For all those who are pointing out the positive aspects of loneliness, please remember that things can be pushed too far.

How many of you have nobody to come home to? No families? How many lost their families early in life and have had to essentially had to figure things out for themselves?

For how many of you is Christmas dinner throwing a TV dinner in the oven?

How many of you have to dread social occasions where everyone else has someone to accompany them and you don't? Or have to hear the whispers behind your back (or even in front of your face) of "Is he/she gay?"

How many people have been lied to and stabbed in the back by people who say that to find the right person "just be a virtuous person and the right person will recognize it" only to find out that they prefer fornicating bums (and if they do get their brains straightened out they are a bunch of disease-ridden people who can't give you the 100% that you are giving them?)?

How many of you have nobody - parents, siblings, nobody? How many of you will have children who will never be able to meet some of the older generation because they will have passed?

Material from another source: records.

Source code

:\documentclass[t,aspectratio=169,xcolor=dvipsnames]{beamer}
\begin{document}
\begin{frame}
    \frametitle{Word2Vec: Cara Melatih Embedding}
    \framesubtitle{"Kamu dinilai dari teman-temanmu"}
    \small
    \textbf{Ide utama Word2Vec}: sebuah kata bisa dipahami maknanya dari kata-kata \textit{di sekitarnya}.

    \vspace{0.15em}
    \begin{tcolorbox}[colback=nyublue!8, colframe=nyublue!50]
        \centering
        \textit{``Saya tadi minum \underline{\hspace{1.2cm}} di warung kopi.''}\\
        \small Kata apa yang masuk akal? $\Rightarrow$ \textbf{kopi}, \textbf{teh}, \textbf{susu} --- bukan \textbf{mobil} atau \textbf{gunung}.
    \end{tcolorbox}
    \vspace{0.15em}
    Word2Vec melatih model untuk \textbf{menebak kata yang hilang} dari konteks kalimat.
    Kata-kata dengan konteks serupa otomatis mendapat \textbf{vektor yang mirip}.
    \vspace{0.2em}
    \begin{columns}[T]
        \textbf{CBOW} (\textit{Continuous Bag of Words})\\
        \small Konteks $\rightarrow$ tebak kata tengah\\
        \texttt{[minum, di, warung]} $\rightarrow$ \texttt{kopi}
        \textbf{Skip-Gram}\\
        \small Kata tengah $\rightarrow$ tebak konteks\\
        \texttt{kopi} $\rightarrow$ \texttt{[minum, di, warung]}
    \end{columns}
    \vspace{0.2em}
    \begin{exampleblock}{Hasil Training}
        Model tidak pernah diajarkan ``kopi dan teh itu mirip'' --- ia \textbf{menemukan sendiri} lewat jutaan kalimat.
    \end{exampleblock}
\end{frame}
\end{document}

For how many of you will death be like that man on the NW side of Chicago who was dead for four years and nobody knew about it because he had no family?

For how many of you, in order to obey God, have you had to suppress your feelings for so long that you may not be able to get them back?

For how many of you have you been alone so long that you don't know anything else, and even if God dropped the VCS (virgin Catholic supermodel) you wouldn't know what to do? How many of you are so used to it, like a battered wife is so used to her husband's beatings that she knows nothing else?

For those who preach chastity, are you yourselves virgins, or were virgins on your wedding night? If you are not, do believe you know more than those who have held out longer than you?

Trust me, I've been dealing with some of these issues longer than some of you kids have been alive, so take it from someone who has some experience in these matters.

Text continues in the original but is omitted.